Segment Start: Supplied material
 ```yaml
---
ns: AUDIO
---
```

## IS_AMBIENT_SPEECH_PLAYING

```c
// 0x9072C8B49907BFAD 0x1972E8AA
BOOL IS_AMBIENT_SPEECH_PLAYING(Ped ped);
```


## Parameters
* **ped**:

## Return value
Segment End: Supplied material
_Task details_
Repeat the data above exactly.

_Output below_
 ```yaml
---
ns: AUDIO
---
```

## IS_AMBIENT_SPEECH_PLAYING

```c
// 0x9072C8B49907BFAD 0x1972E8AA
BOOL IS_AMBIENT_SPEECH_PLAYING(Ped ped);
```


## Parameters
* **ped**:

## Return value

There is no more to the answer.